Threat of negative rates will prompt investors to top-up portfolios

The threat of negative interest rates from the Bank of England will encourage market-savvy investors to boost their UK stock exposure.

On Thursday, all eyes were on the Bank of England as it announced it is leaving interest rates unchanged at 0.1%, and keeping its quantitative easing (QE) agenda.

Indeed, as I explain on my YouTube channel in this video and in The Independent, amongst others, for now, the central bank has avoided moving into negative interest rates, instead making the decision that the less risky step is to keep its £895 billion quantitative easing programme.

That said, it remains crystal clear that as the Bank attempts to boost the coronavirus-hit economy, negative interest rates are certainly not off the table.

Should the Bank of England eventually move into negative rates, as has already happened in the EU and Japan, this would be its first time doing so since the Bank was founded in the 17th century.

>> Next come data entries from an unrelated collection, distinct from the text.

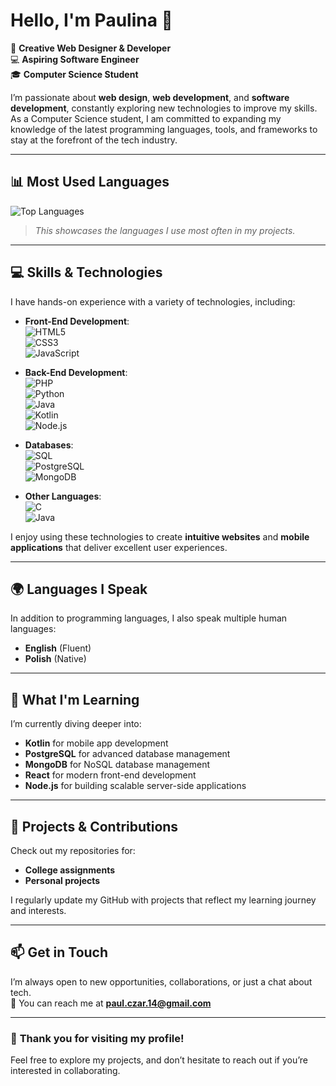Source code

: # Hello, I'm Paulina 👋

🎨 **Creative Web Designer & Developer**  
💻 **Aspiring Software Engineer**  
🎓 **Computer Science Student**

I’m passionate about **web design**, **web development**, and **software development**, constantly exploring new technologies to improve my skills. As a Computer Science student, I am committed to expanding my knowledge of the latest programming languages, tools, and frameworks to stay at the forefront of the tech industry.

---

## 📊 **Most Used Languages**
![Top Languages](https://github-readme-stats.vercel.app/api/top-langs/?username=PaulinaCzarnota&layout=compact&theme=radical)

> *This showcases the languages I use most often in my projects.*

---

## 💻 **Skills & Technologies**

I have hands-on experience with a variety of technologies, including:

- **Front-End Development**:  
  ![HTML5](https://img.shields.io/badge/HTML5-E34F26?style=flat&logo=html5&logoColor=white)  
  ![CSS3](https://img.shields.io/badge/CSS3-1572B6?style=flat&logo=css3&logoColor=white)  
  ![JavaScript](https://img.shields.io/badge/JavaScript-F7DF1E?style=flat&logo=javascript&logoColor=black)

- **Back-End Development**:  
  ![PHP](https://img.shields.io/badge/PHP-777BB4?style=flat&logo=php&logoColor=white)  
  ![Python](https://img.shields.io/badge/Python-3776AB?style=flat&logo=python&logoColor=white)  
  ![Java](https://img.shields.io/badge/Java-007396?style=flat&logo=openjdk&logoColor=white)  
  ![Kotlin](https://img.shields.io/badge/Kotlin-0095D5?style=flat&logo=kotlin&logoColor=white)  
  ![Node.js](https://img.shields.io/badge/Node.js-339933?style=flat&logo=nodedotjs&logoColor=white)

- **Databases**:  
  ![SQL](https://img.shields.io/badge/SQL-003B57?style=flat&logo=postgresql&logoColor=white)  
  ![PostgreSQL](https://img.shields.io/badge/PostgreSQL-4169E1?style=flat&logo=postgresql&logoColor=white)  
  ![MongoDB](https://img.shields.io/badge/MongoDB-47A248?style=flat&logo=mongodb&logoColor=white)

- **Other Languages**:  
  ![C](https://img.shields.io/badge/C-A8B9CC?style=flat&logo=c&logoColor=black)  
  ![Java](https://img.shields.io/badge/Java-ED8B00?style=flat&logo=oracle&logoColor=black)

I enjoy using these technologies to create **intuitive websites** and **mobile applications** that deliver excellent user experiences.

---

## 🌍 **Languages I Speak**

In addition to programming languages, I also speak multiple human languages:

- **English** (Fluent)  
- **Polish** (Native)

---

## 🌱 **What I'm Learning**

I’m currently diving deeper into:

- **Kotlin** for mobile app development  
- **PostgreSQL** for advanced database management  
- **MongoDB** for NoSQL database management  
- **React** for modern front-end development  
- **Node.js** for building scalable server-side applications

---

## 📂 **Projects & Contributions**

Check out my repositories for:

- **College assignments**  
- **Personal projects**

I regularly update my GitHub with projects that reflect my learning journey and interests.

---

## 📫 **Get in Touch**

I’m always open to new opportunities, collaborations, or just a chat about tech.  
📧 You can reach me at **[paul.czar.14@gmail.com](mailto:paul.czar.14@gmail.com)**

---

### 🎉 **Thank you for visiting my profile!**
Feel free to explore my projects, and don’t hesitate to reach out if you’re interested in collaborating.
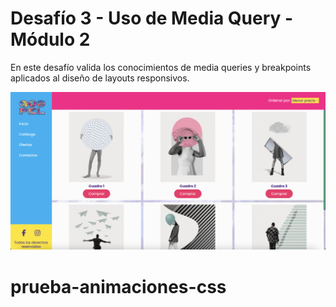 # Desafío 3 - Uso de Media Query - Módulo 2

En este desafío valida los conocimientos de media queries y breakpoints aplicados al diseño de layouts responsivos.

![Screen de ejercico](assets/img/captura.png)

# prueba-animaciones-css
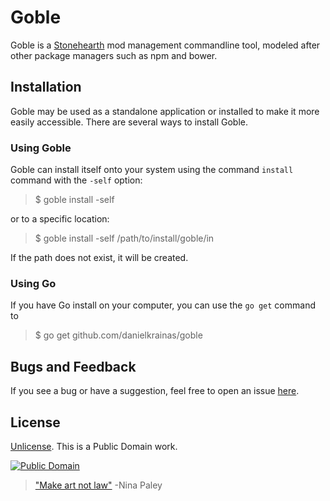 # Goble

Goble is a [Stonehearth](http://stonehearth.net/) mod management commandline tool, modeled after other package managers such as npm and bower.

## Installation

Goble may be used as a standalone application or installed to make it more easily accessible. There are several ways to install Goble.

### Using Goble

Goble can install itself onto your system using the command `install` command with the `-self` option:

> $ goble install -self

or to a specific location:

> $ goble install -self /path/to/install/goble/in

If the path does not exist, it will be created. 

### Using Go

If you have Go install on your computer, you can use the `go get` command to 

> $ go get github.com/danielkrainas/goble

## Bugs and Feedback

If you see a bug or have a suggestion, feel free to open an issue [here](https://github.com/danielkrainas/goble/issues).

## License

[Unlicense](http://unlicense.org/UNLICENSE). This is a Public Domain work. 

[![Public Domain](https://licensebuttons.net/p/mark/1.0/88x31.png)](http://questioncopyright.org/promise)

> ["Make art not law"](http://questioncopyright.org/make_art_not_law_interview) -Nina Paley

Concerns certainly remain over whether negative rates would reach the primary objective of supporting the economy.

This is due to the move potentially being viewed by consumers and investors that the economy is in a hazardous position and, therefore, could lead to a steep drop in consumer and investor demand.

Of course, the debate surrounding negative interest rates’ ability to help the ‘real economy’ will carry on, but there can be no doubt that they would help to boost financial asset prices.

As such, with this now their main focus, investors will be seeking to top-up their portfolios before the next round of cuts takes place, and the likely subsequent price increase. These investors will be looking to make the most of the lower entry points now before the next significant rally.

Furthermore, people with savings in the bank are getting no return due to the ultra-low interest rates, so the possibility of negative rates will give them more reason to increase their exposure to stocks.

I believe that with the economy as it is, and the hints from the Bank of England, rate cuts are on the horizon and it’s becoming a lot clearer that the quantitative easing agenda is not viable.

This will drive up financial asset prices, so many investors will be looking to get ahead of the curve and grow their wealth. As always, the best way to boost portfolios is to make sure they are sufficiently diversified across asset class, sector, region and currencies.